The poling procedure required for use in actuator and sensing devices introduces
anisotropy in elastic and dielectric coefficients as well as piezoelectric coupling
between the mechanical and electrical fields. This introduces complex fracture
behavior which necessitates advanced analytical techniques and fracture characterization.
In this dissertation, fracture mechanics of ferroelectric materials is evaluated by employing different analytical techniques and experimental methodology. The theoretical work has focused on linear piezoelectric coupling that accounts for the influence of anisotropy and heterogeneity on fracture. A new orthotropic rescaling technique is presented that explicitly solves the anisotropic linear elastic piezoelectric crack problem in terms of material coefficients. The effects of heterogeneities on electric field induced microfracture are analyzed by implementing a crack at the edge of a heterogeneous piezoelectric inclusion. A positive, flaw-localized driving force is realized when permeable crack face boundary conditions are considered.

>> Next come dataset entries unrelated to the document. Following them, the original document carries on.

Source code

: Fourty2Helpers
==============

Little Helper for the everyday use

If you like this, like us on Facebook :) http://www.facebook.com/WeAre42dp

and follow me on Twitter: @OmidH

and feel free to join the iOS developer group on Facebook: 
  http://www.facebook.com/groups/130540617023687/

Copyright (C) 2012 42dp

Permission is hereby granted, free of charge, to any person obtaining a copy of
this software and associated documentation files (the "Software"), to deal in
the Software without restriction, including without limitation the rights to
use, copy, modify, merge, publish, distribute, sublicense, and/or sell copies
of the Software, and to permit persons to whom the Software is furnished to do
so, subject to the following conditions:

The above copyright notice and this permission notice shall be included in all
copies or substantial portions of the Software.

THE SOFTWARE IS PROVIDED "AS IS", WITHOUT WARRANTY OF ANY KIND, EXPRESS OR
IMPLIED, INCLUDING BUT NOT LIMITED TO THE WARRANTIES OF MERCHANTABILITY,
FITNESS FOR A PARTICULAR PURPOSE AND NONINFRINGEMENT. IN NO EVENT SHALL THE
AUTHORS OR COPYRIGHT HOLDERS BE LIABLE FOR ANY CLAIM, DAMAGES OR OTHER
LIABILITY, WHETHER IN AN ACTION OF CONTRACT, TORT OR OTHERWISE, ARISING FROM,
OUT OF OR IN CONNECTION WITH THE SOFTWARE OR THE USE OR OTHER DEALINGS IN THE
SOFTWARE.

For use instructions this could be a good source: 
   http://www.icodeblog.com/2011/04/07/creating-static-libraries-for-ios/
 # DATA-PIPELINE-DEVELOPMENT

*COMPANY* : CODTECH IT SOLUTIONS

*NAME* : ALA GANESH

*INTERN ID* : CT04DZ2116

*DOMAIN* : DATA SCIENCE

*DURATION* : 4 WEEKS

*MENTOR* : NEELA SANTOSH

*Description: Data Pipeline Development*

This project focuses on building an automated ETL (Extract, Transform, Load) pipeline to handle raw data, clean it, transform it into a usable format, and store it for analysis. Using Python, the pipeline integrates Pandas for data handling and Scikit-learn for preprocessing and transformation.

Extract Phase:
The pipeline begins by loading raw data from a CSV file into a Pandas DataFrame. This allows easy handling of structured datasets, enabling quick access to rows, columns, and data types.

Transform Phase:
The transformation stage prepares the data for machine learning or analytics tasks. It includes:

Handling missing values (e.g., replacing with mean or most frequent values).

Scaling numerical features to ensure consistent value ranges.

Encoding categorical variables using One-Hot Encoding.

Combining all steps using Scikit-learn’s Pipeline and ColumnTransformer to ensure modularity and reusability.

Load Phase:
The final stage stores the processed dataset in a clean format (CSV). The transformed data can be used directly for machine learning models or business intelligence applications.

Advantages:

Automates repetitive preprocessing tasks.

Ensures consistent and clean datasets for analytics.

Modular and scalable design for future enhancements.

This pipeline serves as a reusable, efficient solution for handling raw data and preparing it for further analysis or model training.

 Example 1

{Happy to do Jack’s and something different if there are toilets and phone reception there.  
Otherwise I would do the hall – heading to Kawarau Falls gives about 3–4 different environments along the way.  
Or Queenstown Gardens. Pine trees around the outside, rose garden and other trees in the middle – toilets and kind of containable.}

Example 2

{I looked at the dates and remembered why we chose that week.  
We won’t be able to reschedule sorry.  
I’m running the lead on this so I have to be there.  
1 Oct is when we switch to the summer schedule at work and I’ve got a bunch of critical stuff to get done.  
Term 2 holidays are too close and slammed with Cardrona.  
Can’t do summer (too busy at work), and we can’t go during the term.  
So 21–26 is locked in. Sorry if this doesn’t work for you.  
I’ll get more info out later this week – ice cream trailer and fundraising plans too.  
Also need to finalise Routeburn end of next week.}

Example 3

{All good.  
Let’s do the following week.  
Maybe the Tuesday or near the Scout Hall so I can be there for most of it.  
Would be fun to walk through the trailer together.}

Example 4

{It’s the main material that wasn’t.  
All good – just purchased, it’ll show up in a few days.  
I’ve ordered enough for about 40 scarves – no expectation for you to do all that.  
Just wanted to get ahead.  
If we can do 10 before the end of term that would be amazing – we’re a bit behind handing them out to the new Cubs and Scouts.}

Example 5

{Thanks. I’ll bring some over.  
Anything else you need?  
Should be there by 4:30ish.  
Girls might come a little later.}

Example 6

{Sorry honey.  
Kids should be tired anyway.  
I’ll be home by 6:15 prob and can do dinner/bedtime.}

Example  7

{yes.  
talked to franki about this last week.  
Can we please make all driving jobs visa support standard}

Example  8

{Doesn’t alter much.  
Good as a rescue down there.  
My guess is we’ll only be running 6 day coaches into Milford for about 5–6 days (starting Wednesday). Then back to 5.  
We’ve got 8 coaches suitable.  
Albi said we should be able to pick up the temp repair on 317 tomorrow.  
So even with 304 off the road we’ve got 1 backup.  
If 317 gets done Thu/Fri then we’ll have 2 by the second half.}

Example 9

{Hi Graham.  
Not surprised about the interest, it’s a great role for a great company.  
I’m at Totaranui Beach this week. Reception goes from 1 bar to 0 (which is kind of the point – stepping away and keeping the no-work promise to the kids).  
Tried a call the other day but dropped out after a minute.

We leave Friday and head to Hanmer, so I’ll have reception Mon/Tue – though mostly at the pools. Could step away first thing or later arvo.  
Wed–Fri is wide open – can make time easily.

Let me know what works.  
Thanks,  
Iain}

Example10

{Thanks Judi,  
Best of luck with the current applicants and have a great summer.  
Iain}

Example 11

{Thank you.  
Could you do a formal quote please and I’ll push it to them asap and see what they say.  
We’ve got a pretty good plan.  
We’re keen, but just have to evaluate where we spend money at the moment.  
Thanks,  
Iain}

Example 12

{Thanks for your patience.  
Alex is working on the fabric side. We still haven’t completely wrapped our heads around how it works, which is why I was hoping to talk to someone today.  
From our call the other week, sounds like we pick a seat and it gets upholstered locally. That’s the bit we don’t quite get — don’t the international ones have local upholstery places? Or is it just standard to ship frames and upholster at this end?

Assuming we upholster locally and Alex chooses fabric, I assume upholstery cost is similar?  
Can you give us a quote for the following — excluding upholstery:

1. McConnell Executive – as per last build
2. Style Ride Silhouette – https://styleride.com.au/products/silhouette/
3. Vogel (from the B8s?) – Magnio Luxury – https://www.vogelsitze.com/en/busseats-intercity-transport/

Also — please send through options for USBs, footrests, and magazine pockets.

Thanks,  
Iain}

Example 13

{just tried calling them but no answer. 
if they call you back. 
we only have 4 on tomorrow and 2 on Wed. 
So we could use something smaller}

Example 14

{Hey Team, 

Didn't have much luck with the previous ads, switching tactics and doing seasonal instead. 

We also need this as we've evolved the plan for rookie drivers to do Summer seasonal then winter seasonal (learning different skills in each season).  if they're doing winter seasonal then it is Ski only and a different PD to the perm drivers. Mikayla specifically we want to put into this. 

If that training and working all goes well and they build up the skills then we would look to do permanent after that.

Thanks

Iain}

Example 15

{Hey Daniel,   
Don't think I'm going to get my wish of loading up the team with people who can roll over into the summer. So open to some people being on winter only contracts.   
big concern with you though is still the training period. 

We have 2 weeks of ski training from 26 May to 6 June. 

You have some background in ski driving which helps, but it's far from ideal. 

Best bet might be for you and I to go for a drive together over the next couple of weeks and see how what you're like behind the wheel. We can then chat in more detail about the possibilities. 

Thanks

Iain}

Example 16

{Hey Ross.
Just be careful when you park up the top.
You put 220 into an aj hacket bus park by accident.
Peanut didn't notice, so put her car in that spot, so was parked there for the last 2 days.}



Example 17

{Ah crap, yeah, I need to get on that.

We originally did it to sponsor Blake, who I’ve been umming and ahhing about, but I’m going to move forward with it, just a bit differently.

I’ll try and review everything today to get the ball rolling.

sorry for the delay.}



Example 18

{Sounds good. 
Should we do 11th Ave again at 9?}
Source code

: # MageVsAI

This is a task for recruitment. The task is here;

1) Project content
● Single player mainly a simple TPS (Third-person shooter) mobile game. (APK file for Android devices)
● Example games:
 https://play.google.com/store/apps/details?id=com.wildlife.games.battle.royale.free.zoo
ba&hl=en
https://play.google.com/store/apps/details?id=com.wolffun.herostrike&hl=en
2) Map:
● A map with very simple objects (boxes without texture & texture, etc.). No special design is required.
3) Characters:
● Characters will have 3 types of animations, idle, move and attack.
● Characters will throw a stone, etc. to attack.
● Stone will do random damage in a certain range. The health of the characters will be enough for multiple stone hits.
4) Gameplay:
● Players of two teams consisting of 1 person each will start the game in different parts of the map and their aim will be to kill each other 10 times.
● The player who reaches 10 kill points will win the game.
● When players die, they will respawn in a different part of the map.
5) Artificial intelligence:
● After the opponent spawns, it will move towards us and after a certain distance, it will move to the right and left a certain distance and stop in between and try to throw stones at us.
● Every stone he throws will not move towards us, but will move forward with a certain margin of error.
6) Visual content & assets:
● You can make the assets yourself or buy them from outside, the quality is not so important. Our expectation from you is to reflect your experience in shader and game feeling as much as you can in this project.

The experimental portion of the work evaluates fracture behavior in the ferroelectric
ceramic, lead zirconate titanate (PZT), and the ferroelectric relaxor single
crystal PZN-4.5%PT. Relative humidity and electric boundary conditions are shown
to have significant effects on crack kinetics in PZT. Fracture anisotropy in
single crystal PZN-4.5%PT is characterized using the Single-Edge V-notch Beam
(SEVNB) method and Vickers indentations. Scanning electron micrographs are used
to determine the crack profile near the crack tip which leads to a prediction
of crack tip toughness and local energy release rate. A weak cleavage plane
is identified in the single crystal relaxor which contains a significantly lower
toughness relative to ferroelectric ceramic PZT.